__ACTIVITY__: Find the lines below that include the word "Settings" and report how many there are, with no other text.

:::

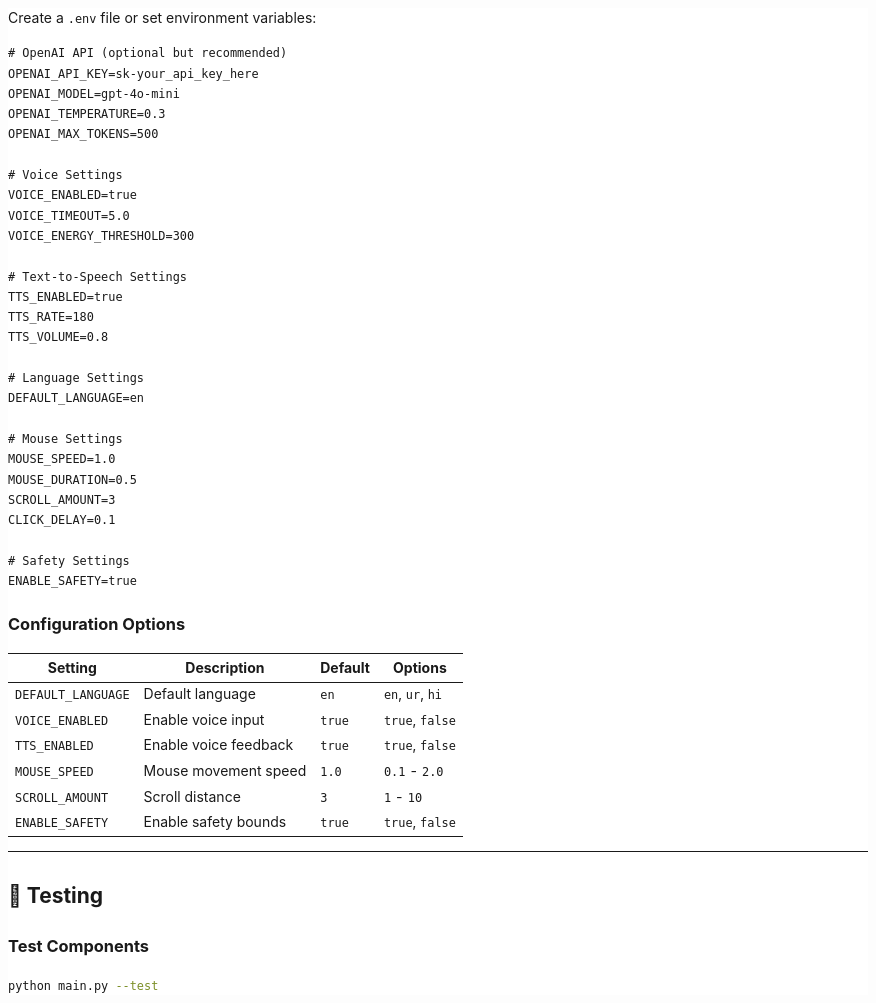 Create a `.env` file or set environment variables:

```env
# OpenAI API (optional but recommended)
OPENAI_API_KEY=sk-your_api_key_here
OPENAI_MODEL=gpt-4o-mini
OPENAI_TEMPERATURE=0.3
OPENAI_MAX_TOKENS=500

# Voice Settings
VOICE_ENABLED=true
VOICE_TIMEOUT=5.0
VOICE_ENERGY_THRESHOLD=300

# Text-to-Speech Settings
TTS_ENABLED=true
TTS_RATE=180
TTS_VOLUME=0.8

# Language Settings
DEFAULT_LANGUAGE=en

# Mouse Settings
MOUSE_SPEED=1.0
MOUSE_DURATION=0.5
SCROLL_AMOUNT=3
CLICK_DELAY=0.1

# Safety Settings
ENABLE_SAFETY=true
```

### Configuration Options

| Setting | Description | Default | Options |
|---------|-------------|---------|---------|
| `DEFAULT_LANGUAGE` | Default language | `en` | `en`, `ur`, `hi` |
| `VOICE_ENABLED` | Enable voice input | `true` | `true`, `false` |
| `TTS_ENABLED` | Enable voice feedback | `true` | `true`, `false` |
| `MOUSE_SPEED` | Mouse movement speed | `1.0` | `0.1` - `2.0` |
| `SCROLL_AMOUNT` | Scroll distance | `3` | `1` - `10` |
| `ENABLE_SAFETY` | Enable safety bounds | `true` | `true`, `false` |

---

## 🧪 Testing

### Test Components
```bash
python main.py --test
```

:::

__WRITTEN RESPONSE__: 5